__Data extracts__
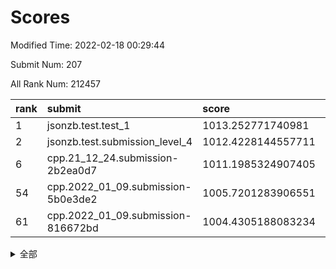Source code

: # Scores

Modified Time: 2022-02-18 00:29:44

Submit Num: 207

All Rank Num: 212457

| rank |               submit               |       score        |       sigma        | pk_num |
| :--- | :--------------------------------- | :----------------- | :----------------- | :----- |
| 1    | jsonzb.test.test_1                 | 1013.252771740981  | 0.799490110030365  | 4104   |
| 2    | jsonzb.test.submission_level_4     | 1012.4228144557711 | 0.7969558132583288 | 4102   |
| 6    | cpp.21_12_24.submission-2b2ea0d7   | 1011.1985324907405 | 0.7795728306417927 | 4110   |
| 54   | cpp.2022_01_09.submission-5b0e3de2 | 1005.7201283906551 | 0.7226562605913457 | 4106   |
| 61   | cpp.2022_01_09.submission-816672bd | 1004.4305188083234 | 0.7098407915285437 | 4106   |


<details>
<summary>全部</summary>

| rank |                 submit                 |       score        |       sigma        | pk_num |
| :--- | :------------------------------------- | :----------------- | :----------------- | :----- |
| 1    | jsonzb.test.test_1                     | 1013.252771740981  | 0.799490110030365  | 4104   |
| 2    | jsonzb.test.submission_level_4         | 1012.4228144557711 | 0.7969558132583288 | 4102   |
| 3    | gobigger.level_3.submission_level_3_4  | 1011.4629258105518 | 0.7758422915192028 | 4111   |
| 4    | gobigger.level_3.submission_level_3_13 | 1011.3065569954277 | 0.7718202455369642 | 4106   |
| 5    | gobigger.level_3.submission_level_3_33 | 1011.2238195623363 | 0.7463261561184912 | 4103   |
| 6    | cpp.21_12_24.submission-2b2ea0d7       | 1011.1985324907405 | 0.7795728306417927 | 4110   |
| 7    | gobigger.level_3.submission_level_3_29 | 1011.0707973209356 | 0.7525512180913667 | 4101   |
| 8    | gobigger.level_3.submission_level_3_27 | 1011.0562935751968 | 0.7542563664346394 | 4101   |
| 9    | gobigger.level_3.submission_level_3_11 | 1011.009341494222  | 0.7758671139668378 | 4104   |
| 10   | gobigger.level_3.submission_level_3_15 | 1010.9592874946536 | 0.7472290061964889 | 4103   |
| 11   | gobigger.level_3.submission_level_3_42 | 1010.9532769428134 | 0.7744345933315803 | 4107   |
| 12   | gobigger.level_3.submission_level_3_39 | 1010.8985556595443 | 0.7692930528853434 | 4108   |
| 13   | gobigger.level_3.submission_level_3_17 | 1010.8378086421914 | 0.7727234235482044 | 4105   |
| 14   | gobigger.level_3.submission_level_3_30 | 1010.7559321927706 | 0.7496217114165262 | 4108   |
| 15   | gobigger.level_3.submission_level_3_20 | 1010.7418872853281 | 0.7472167820147537 | 4108   |
| 16   | gobigger.level_3.submission_level_3_14 | 1010.7171931545897 | 0.766724019902177  | 4105   |
| 17   | gobigger.level_3.submission_level_3_10 | 1010.516565832614  | 0.7773408913722436 | 4109   |
| 18   | gobigger.level_3.submission_level_3_23 | 1010.4994356142786 | 0.7545146972343466 | 4105   |
| 19   | gobigger.level_3.submission_level_3_35 | 1010.3647709271223 | 0.798958802277065  | 4108   |
| 20   | gobigger.level_3.submission_level_3_49 | 1010.3255364359102 | 0.7479756072004557 | 4103   |
| 21   | gobigger.level_3.submission_level_3_44 | 1010.3239859318627 | 0.7854902081454356 | 4101   |
| 22   | gobigger.level_3.submission_level_3_36 | 1010.3026235857164 | 0.7674407221965982 | 4102   |
| 23   | gobigger.level_3.submission_level_3_0  | 1010.189958644962  | 0.7681541477521229 | 4106   |
| 24   | gobigger.level_3.submission_level_3_1  | 1010.158557844572  | 0.7486126869748134 | 4106   |
| 25   | gobigger.level_3.submission_level_3_3  | 1010.1117039618482 | 0.7499262956122669 | 4116   |
| 26   | gobigger.level_3.submission_level_3_31 | 1010.0423719670418 | 0.7490141494180581 | 4104   |
| 27   | gobigger.level_3.submission_level_3_47 | 1009.9028468728175 | 0.7590911137565552 | 4107   |
| 28   | gobigger.level_3.submission_level_3_37 | 1009.9028260698285 | 0.7562791914666454 | 4110   |
| 29   | gobigger.level_3.submission_level_3_28 | 1009.8960822063768 | 0.7352153165631734 | 4106   |
| 30   | gobigger.level_3.submission_level_3_34 | 1009.8750782003168 | 0.769934486530891  | 4101   |
| 31   | gobigger.level_3.submission_level_3_46 | 1009.870143155667  | 0.7547965124059918 | 4100   |
| 32   | gobigger.level_3.submission_level_3_24 | 1009.8385817411523 | 0.748539418511784  | 4107   |
| 33   | gobigger.level_3.submission_level_3_9  | 1009.8310569832918 | 0.7648346307961396 | 4112   |
| 34   | gobigger.level_3.submission_level_3_32 | 1009.7789974657084 | 0.7585264533716816 | 4098   |
| 35   | gobigger.level_3.submission_level_3_25 | 1009.7024652867256 | 0.7316942635313055 | 4105   |
| 36   | gobigger.level_3.submission_level_3_2  | 1009.6501174050027 | 0.7634235730967933 | 4106   |
| 37   | gobigger.level_3.submission_level_3_18 | 1009.5774438241938 | 0.7728362408504149 | 4101   |
| 38   | gobigger.level_3.submission_level_3_48 | 1009.5281315372988 | 0.7688157963200312 | 4103   |
| 39   | gobigger.level_3.submission_level_3_22 | 1009.4839158940038 | 0.7448383247530943 | 4106   |
| 40   | gobigger.level_3.submission_level_3_26 | 1009.4673732599671 | 0.7755879445328809 | 4109   |
| 41   | gobigger.level_3.submission_level_3_12 | 1009.4587730779886 | 0.7399133909323563 | 4103   |
| 42   | gobigger.level_3.submission_level_3_45 | 1009.4270869644058 | 0.7451788040406572 | 4107   |
| 43   | gobigger.level_3.submission_level_3_38 | 1009.374802684011  | 0.7594588115842245 | 4106   |
| 44   | gobigger.level_3.submission_level_3_40 | 1009.3483779422744 | 0.7310085622269191 | 4103   |
| 45   | gobigger.level_3.submission_level_3_19 | 1009.3432803175875 | 0.7460401333857678 | 4106   |
| 46   | gobigger.level_3.submission_level_3_16 | 1009.3055044078687 | 0.7686774926292177 | 4106   |
| 47   | gobigger.level_3.submission_level_3_7  | 1009.266547662553  | 0.7472181694326551 | 4103   |
| 48   | gobigger.level_3.submission_level_3_41 | 1009.2049162088022 | 0.7571314222662445 | 4105   |
| 49   | gobigger.level_3.submission_level_3_43 | 1009.1919806644524 | 0.7456625029798936 | 4105   |
| 50   | gobigger.level_3.submission_level_3_6  | 1009.1632829752948 | 0.7459720844877686 | 4107   |
| 51   | gobigger.level_3.submission_level_3_8  | 1009.0844563454386 | 0.7453424019816562 | 4106   |
| 52   | gobigger.level_3.submission_level_3_21 | 1008.8748840306135 | 0.7583801111819422 | 4105   |
| 53   | gobigger.level_3.submission_level_3_5  | 1008.5774525202529 | 0.7447038256338484 | 4108   |
| 54   | cpp.2022_01_09.submission-5b0e3de2     | 1005.7201283906551 | 0.7226562605913457 | 4106   |
| 55   | gobigger.level_1.submission_level_1_15 | 1005.4169048896823 | 0.7305585307403265 | 4107   |
| 56   | gobigger.level_1.submission_level_1_16 | 1004.9005873465748 | 0.7231751551702995 | 4109   |
| 57   | gobigger.level_1.submission_level_1_27 | 1004.539395900797  | 0.7309245227667952 | 4107   |
| 58   | gobigger.level_1.submission_level_1_26 | 1004.494177059469  | 0.7115242447173514 | 4107   |
| 59   | gobigger.level_1.submission_level_1_49 | 1004.4865111682723 | 0.7134543852231033 | 4109   |
| 60   | gobigger.level_1.submission_level_1_18 | 1004.4529541678941 | 0.7120260212657614 | 4109   |
| 61   | cpp.2022_01_09.submission-816672bd     | 1004.4305188083234 | 0.7098407915285437 | 4106   |
| 62   | gobigger.level_1.submission_level_1_43 | 1004.4203459698814 | 0.7196120190722418 | 4108   |
| 63   | gobigger.level_1.submission_level_1_28 | 1004.4173160995284 | 0.6979078811823785 | 4104   |
| 64   | gobigger.level_1.submission_level_1_31 | 1004.3739253524483 | 0.7210686651086778 | 4108   |
| 65   | gobigger.level_1.submission_level_1_4  | 1004.2542968529489 | 0.7160027769074773 | 4103   |
| 66   | gobigger.level_1.submission_level_1_5  | 1004.1579810887578 | 0.709121253032987  | 4108   |
| 67   | gobigger.level_1.submission_level_1_35 | 1004.0224932268745 | 0.7162231189556529 | 4111   |
| 68   | gobigger.level_1.submission_level_1_19 | 1003.8288241246973 | 0.7152054310151967 | 4103   |
| 69   | gobigger.level_1.submission_level_1_21 | 1003.8282840153973 | 0.7257213588356609 | 4104   |
| 70   | gobigger.level_1.submission_level_1_20 | 1003.8197346590009 | 0.7179816446586881 | 4102   |
| 71   | gobigger.level_1.submission_level_1_34 | 1003.6918993567044 | 0.7142205548871458 | 4103   |
| 72   | gobigger.level_1.submission_level_1_12 | 1003.6855191588182 | 0.7186138434909954 | 4108   |
| 73   | gobigger.level_1.submission_level_1_10 | 1003.6748054873442 | 0.720425243160786  | 4107   |
| 74   | gobigger.level_1.submission_level_1_29 | 1003.6656522026158 | 0.7138987907730391 | 4103   |
| 75   | gobigger.level_1.submission_level_1_9  | 1003.6550778447913 | 0.7137136915513426 | 4103   |
| 76   | gobigger.level_1.submission_level_1_6  | 1003.6312768697271 | 0.7248652177769284 | 4106   |
| 77   | gobigger.level_1.submission_level_1_30 | 1003.4990990810778 | 0.7216516122174648 | 4111   |
| 78   | gobigger.level_1.submission_level_1_13 | 1003.4702146275795 | 0.7156948916515762 | 4106   |
| 79   | gobigger.level_1.submission_level_1_8  | 1003.3562968349573 | 0.7171130828726338 | 4101   |
| 80   | gobigger.level_1.submission_level_1_39 | 1003.3090225856569 | 0.7234854488166477 | 4108   |
| 81   | gobigger.level_1.submission_level_1_40 | 1003.3005730783314 | 0.7061510513991182 | 4109   |
| 82   | gobigger.level_1.submission_level_1_44 | 1003.2839563345108 | 0.7193268342818391 | 4108   |
| 83   | gobigger.level_1.submission_level_1_42 | 1003.2545898359715 | 0.7232214669684596 | 4104   |
| 84   | gobigger.level_1.submission_level_1_23 | 1003.250651832436  | 0.7049954681005706 | 4104   |
| 85   | gobigger.level_1.submission_level_1_48 | 1003.2358337589463 | 0.7060622315607887 | 4109   |
| 86   | gobigger.level_1.submission_level_1_46 | 1003.01354863446   | 0.7190889409244535 | 4102   |
| 87   | gobigger.level_1.submission_level_1_36 | 1002.9436575566189 | 0.7134062235707934 | 4103   |
| 88   | gobigger.level_1.submission_level_1_33 | 1002.9174221895701 | 0.710949375548067  | 4106   |
| 89   | gobigger.level_1.submission_level_1_1  | 1002.8558044775989 | 0.7235275238761131 | 4106   |
| 90   | gobigger.level_1.submission_level_1_41 | 1002.8468321401241 | 0.7232911223857531 | 4104   |
| 91   | gobigger.level_1.submission_level_1_7  | 1002.7814077431239 | 0.7165265444794084 | 4102   |
| 92   | gobigger.level_1.submission_level_1_24 | 1002.7730453389173 | 0.7116507329868497 | 4108   |
| 93   | gobigger.level_1.submission_level_1_22 | 1002.7152080614551 | 0.7196275154282574 | 4100   |
| 94   | gobigger.level_1.submission_level_1_3  | 1002.69164042661   | 0.7186890891889471 | 4109   |
| 95   | gobigger.level_1.submission_level_1_14 | 1002.6169528689875 | 0.7197745212953318 | 4104   |
| 96   | gobigger.level_1.submission_level_1_47 | 1002.5597177602418 | 0.7142795341451774 | 4102   |
| 97   | gobigger.level_1.submission_level_1_32 | 1002.4040133288152 | 0.7190811936865719 | 4107   |
| 98   | gobigger.level_1.submission_level_1_17 | 1002.3771113969419 | 0.7032181731716483 | 4108   |
| 99   | gobigger.level_1.submission_level_1_45 | 1002.3272852593932 | 0.7194587759933232 | 4109   |
| 100  | gobigger.level_1.submission_level_1_25 | 1002.2940672448025 | 0.7059969027787035 | 4104   |
| 101  | gobigger.level_1.submission_level_1_38 | 1002.2697994877083 | 0.7113192706917482 | 4110   |
| 102  | gobigger.level_1.submission_level_1_37 | 1002.2557911637867 | 0.7100716141904209 | 4110   |
| 103  | gobigger.level_1.submission_level_1_0  | 1002.070911530885  | 0.7204897402454383 | 4111   |
| 104  | gobigger.level_1.submission_level_1_2  | 1001.9695558170065 | 0.7165389433358031 | 4104   |
| 105  | gobigger.level_1.submission_level_1_11 | 1001.3828837918836 | 0.7142406484359316 | 4108   |
| 106  | gobigger.random.submission_random_9    | 997.2754257104854  | 0.6984132586805859 | 4103   |
| 107  | gobigger.random.submission_random_48   | 996.9123789429368  | 0.7121361546848769 | 4103   |
| 108  | gobigger.random.submission_random_2    | 996.8762897437999  | 0.6935659113959652 | 4105   |
| 109  | gobigger.random.submission_random_28   | 996.8502084703358  | 0.7063836028470686 | 4104   |
| 110  | gobigger.random.submission_random_7    | 996.6984637661152  | 0.7130415854703724 | 4104   |
| 111  | gobigger.random.submission_random_37   | 996.6920569632947  | 0.7145719185371567 | 4107   |
| 112  | gobigger.random.submission_random_11   | 996.6898992055027  | 0.710740540033899  | 4111   |
| 113  | gobigger.random.submission_random_29   | 996.6861966007933  | 0.7065443806152758 | 4098   |
| 114  | gobigger.random.submission_random_17   | 996.5591264000436  | 0.6957616796190975 | 4103   |
| 115  | gobigger.random.submission_random_12   | 996.514039551675   | 0.716648216870674  | 4106   |
| 116  | gobigger.random.submission_random_1    | 996.471866699383   | 0.6987341872863704 | 4097   |
| 117  | gobigger.random.submission_random_27   | 996.4231880857544  | 0.7029247196010484 | 4103   |
| 118  | gobigger.random.submission_random_32   | 996.4022074972308  | 0.7169205484828783 | 4108   |
| 119  | gobigger.random.submission_random_49   | 996.3422361055611  | 0.7075423782320838 | 4105   |
| 120  | gobigger.random.submission_random_43   | 996.3064023406818  | 0.7119878965720887 | 4107   |
| 121  | gobigger.random.submission_random_46   | 996.2396899328239  | 0.7032450421582169 | 4104   |
| 122  | gobigger.random.submission_random_47   | 996.1806704578362  | 0.7130397406813023 | 4109   |
| 123  | gobigger.random.submission_random_26   | 996.1461633937676  | 0.7149975922596176 | 4103   |
| 124  | gobigger.random.submission_random_13   | 996.1460804200292  | 0.7103027231672524 | 4104   |
| 125  | gobigger.random.submission_random_10   | 996.1449985431656  | 0.7065274352627668 | 4108   |
| 126  | gobigger.random.submission_random_19   | 996.0887503430788  | 0.7245360018509857 | 4107   |
| 127  | gobigger.random.submission_random_34   | 996.069560620774   | 0.7243625301443647 | 4106   |
| 128  | gobigger.random.submission_random_45   | 996.0629590429681  | 0.7106784201250035 | 4109   |
| 129  | gobigger.random.submission_random_0    | 995.980224934615   | 0.7026333330826731 | 4109   |
| 130  | gobigger.random.submission_random_23   | 995.9792280643645  | 0.7013254318178598 | 4105   |
| 131  | gobigger.random.submission_random_25   | 995.9492297653671  | 0.7047467148255088 | 4107   |
| 132  | gobigger.random.submission_random_30   | 995.9488446464788  | 0.702185221844429  | 4112   |
| 133  | gobigger.random.submission_random_38   | 995.8109404521746  | 0.7004828148418142 | 4109   |
| 134  | gobigger.random.submission_random_40   | 995.7511667390091  | 0.7279369064957779 | 4103   |
| 135  | gobigger.random.submission_random_31   | 995.7174108245952  | 0.7211604959050758 | 4110   |
| 136  | gobigger.random.submission_random_16   | 995.7155999381482  | 0.7035878982599784 | 4108   |
| 137  | gobigger.random.submission_random_5    | 995.671999164819   | 0.7185027013359218 | 4104   |
| 138  | gobigger.random.submission_random_39   | 995.6653804071609  | 0.7053532276577856 | 4104   |
| 139  | gobigger.random.submission_random_44   | 995.6554938523357  | 0.7063131180092842 | 4099   |
| 140  | gobigger.random.submission_random_3    | 995.6393478947672  | 0.7087551446629601 | 4106   |
| 141  | gobigger.random.submission_random_20   | 995.5397602002712  | 0.705833985049494  | 4104   |
| 142  | gobigger.random.submission_random_15   | 995.5203054156915  | 0.7104137907756402 | 4105   |
| 143  | gobigger.random.submission_random_4    | 995.3961094278486  | 0.7064450333683115 | 4109   |
| 144  | gobigger.random.submission_random_21   | 995.3770994849932  | 0.7184540318992118 | 4104   |
| 145  | gobigger.random.submission_random_33   | 995.3018322863951  | 0.7242215332314418 | 4111   |
| 146  | gobigger.random.submission_random_14   | 995.2992761933845  | 0.7261315994631632 | 4106   |
| 147  | gobigger.random.submission_random_22   | 995.1312512504956  | 0.7039466869671243 | 4106   |
| 148  | gobigger.random.submission_random_6    | 995.1250250427803  | 0.7272045901606559 | 4106   |
| 149  | gobigger.random.submission_random_8    | 995.1001387551     | 0.7119516888637775 | 4103   |
| 150  | gobigger.random.submission_random_41   | 995.0330164803108  | 0.7080964689762816 | 4108   |
| 151  | gobigger.random.submission_random_35   | 994.9251049056762  | 0.7088667323225609 | 4106   |
| 152  | gobigger.random.submission_random_42   | 994.8998265369987  | 0.7228669541908535 | 4105   |
| 153  | gobigger.random.submission_random_18   | 994.824395958715   | 0.7172528905331303 | 4103   |
| 154  | gobigger.random.submission_random_24   | 994.776193490221   | 0.7102115229557675 | 4106   |
| 155  | gobigger.level_2.submission_level_2_24 | 994.252438889977   | 0.7313599569123675 | 4104   |
| 156  | gobigger.random.submission_random_36   | 994.2300110914929  | 0.7214345779599799 | 4103   |
| 157  | gobigger.level_2.submission_level_2_17 | 994.151571601606   | 0.7377037572954402 | 4108   |
| 158  | gobigger.level_2.submission_level_2_47 | 994.0118852979266  | 0.7263733388251774 | 4105   |
| 159  | gobigger.level_2.submission_level_2_10 | 993.9618094713675  | 0.7292144159007088 | 4104   |
| 160  | gobigger.level_2.submission_level_2_49 | 993.791954063715   | 0.750634634767678  | 4104   |
| 161  | gobigger.level_2.submission_level_2_40 | 993.3029942719426  | 0.7416105820712077 | 4108   |
| 162  | gobigger.level_2.submission_level_2_30 | 993.1233753409844  | 0.7439809232703105 | 4108   |
| 163  | gobigger.level_2.submission_level_2_2  | 993.0892492975128  | 0.7456918343737859 | 4107   |
| 164  | gobigger.level_2.submission_level_2_33 | 993.0437490209894  | 0.7459122372637575 | 4106   |
| 165  | gobigger.level_2.submission_level_2_18 | 993.0305408353786  | 0.7506884515625964 | 4100   |
| 166  | gobigger.level_2.submission_level_2_26 | 992.9242297357112  | 0.7371721121420902 | 4105   |
| 167  | gobigger.level_2.submission_level_2_0  | 992.9095361235389  | 0.7265739377785398 | 4111   |
| 168  | gobigger.level_2.submission_level_2_13 | 992.865763013542   | 0.7461545457944715 | 4107   |
| 169  | gobigger.level_2.submission_level_2_27 | 992.6919589332919  | 0.725286518189384  | 4105   |
| 170  | gobigger.level_2.submission_level_2_5  | 992.6436590306078  | 0.7608281134053819 | 4105   |
| 171  | gobigger.level_2.submission_level_2_45 | 992.4242190953332  | 0.7401785133394625 | 4106   |
| 172  | gobigger.level_2.submission_level_2_7  | 992.4170769903468  | 0.7477027519270432 | 4106   |
| 173  | gobigger.level_2.submission_level_2_41 | 992.4034807386428  | 0.7507004490166083 | 4105   |
| 174  | gobigger.level_2.submission_level_2_6  | 992.3139698347901  | 0.7383933924929365 | 4103   |
| 175  | gobigger.level_2.submission_level_2_38 | 992.2610255688613  | 0.7466856278794269 | 4107   |
| 176  | gobigger.level_2.submission_level_2_11 | 992.2441950291939  | 0.7369669005500139 | 4104   |
| 177  | gobigger.level_2.submission_level_2_43 | 992.1624410764055  | 0.7467643278111219 | 4104   |
| 178  | gobigger.level_2.submission_level_2_31 | 992.0629287061766  | 0.7623845949811782 | 4107   |
| 179  | gobigger.level_2.submission_level_2_22 | 992.0112538803553  | 0.7448073501140421 | 4103   |
| 180  | gobigger.level_2.submission_level_2_9  | 991.994870949663   | 0.7408240619364583 | 4109   |
| 181  | gobigger.level_2.submission_level_2_23 | 991.9819649916296  | 0.758081688050716  | 4104   |
| 182  | gobigger.level_2.submission_level_2_8  | 991.8597021140104  | 0.7435665261693836 | 4103   |
| 183  | gobigger.level_2.submission_level_2_15 | 991.7681305553011  | 0.741335498135461  | 4106   |
| 184  | gobigger.level_2.submission_level_2_42 | 991.7376352505647  | 0.7474204267062431 | 4105   |
| 185  | gobigger.level_2.submission_level_2_36 | 991.6729535471652  | 0.7609900983315973 | 4102   |
| 186  | gobigger.level_2.submission_level_2_16 | 991.6609198419598  | 0.7624450741786025 | 4106   |
| 187  | gobigger.level_2.submission_level_2_29 | 991.6247231187905  | 0.7632802068760933 | 4113   |
| 188  | gobigger.level_2.submission_level_2_32 | 991.5584124812946  | 0.7502591055778159 | 4100   |
| 189  | gobigger.level_2.submission_level_2_19 | 991.5527594579517  | 0.7505505560996527 | 4096   |
| 190  | gobigger.level_2.submission_level_2_35 | 991.5086911200264  | 0.76676698927778   | 4111   |
| 191  | gobigger.level_2.submission_level_2_48 | 991.4459076722071  | 0.750462278245007  | 4107   |
| 192  | gobigger.level_2.submission_level_2_12 | 991.4388069292097  | 0.735537004057157  | 4100   |
| 193  | gobigger.level_2.submission_level_2_4  | 991.3468944696016  | 0.7389988672573469 | 4105   |
| 194  | gobigger.level_2.submission_level_2_1  | 991.3242322415879  | 0.7554169337379872 | 4105   |
| 195  | gobigger.level_2.submission_level_2_25 | 991.2907188633391  | 0.7696560109001772 | 4107   |
| 196  | gobigger.level_2.submission_level_2_21 | 991.255859408845   | 0.7576184066831809 | 4107   |
| 197  | gobigger.level_2.submission_level_2_14 | 991.2301209579052  | 0.7537838885793169 | 4101   |
| 198  | gobigger.level_2.submission_level_2_28 | 991.0844515359686  | 0.7375852647624124 | 4102   |
| 199  | gobigger.level_2.submission_level_2_39 | 991.0240089625827  | 0.7381363957724443 | 4103   |
| 200  | gobigger.level_2.submission_level_2_34 | 990.9472035591517  | 0.7538874580224187 | 4104   |
| 201  | gobigger.level_2.submission_level_2_37 | 990.5197171138578  | 0.7339167396176934 | 4108   |
| 202  | gobigger.level_2.submission_level_2_3  | 990.0240458293765  | 0.7716632602468454 | 4108   |
| 203  | gobigger.level_2.submission_level_2_20 | 989.837192202553   | 0.7674647989201548 | 4105   |
| 204  | gobigger.level_2.submission_level_2_44 | 989.8061745204694  | 0.7704109395688045 | 4101   |
| 205  | gobigger.level_2.submission_level_2_46 | 989.0544674050151  | 0.7711496088564    | 4101   |
| 206  | gobigger.none.submission_none_1        | 979.3627936574459  | 1.2116833676999226 | 4098   |
| 207  | gobigger.none.submission_none_0        | 974.7439771130336  | 1.6002116319873414 | 4102   |

</details>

__Activity__
Scan the lines above for the word "sigma" and copy every one where it occurs.

__Reply__
| rank |               submit               |       score        |       sigma        | pk_num |
| rank |                 submit                 |       score        |       sigma        | pk_num |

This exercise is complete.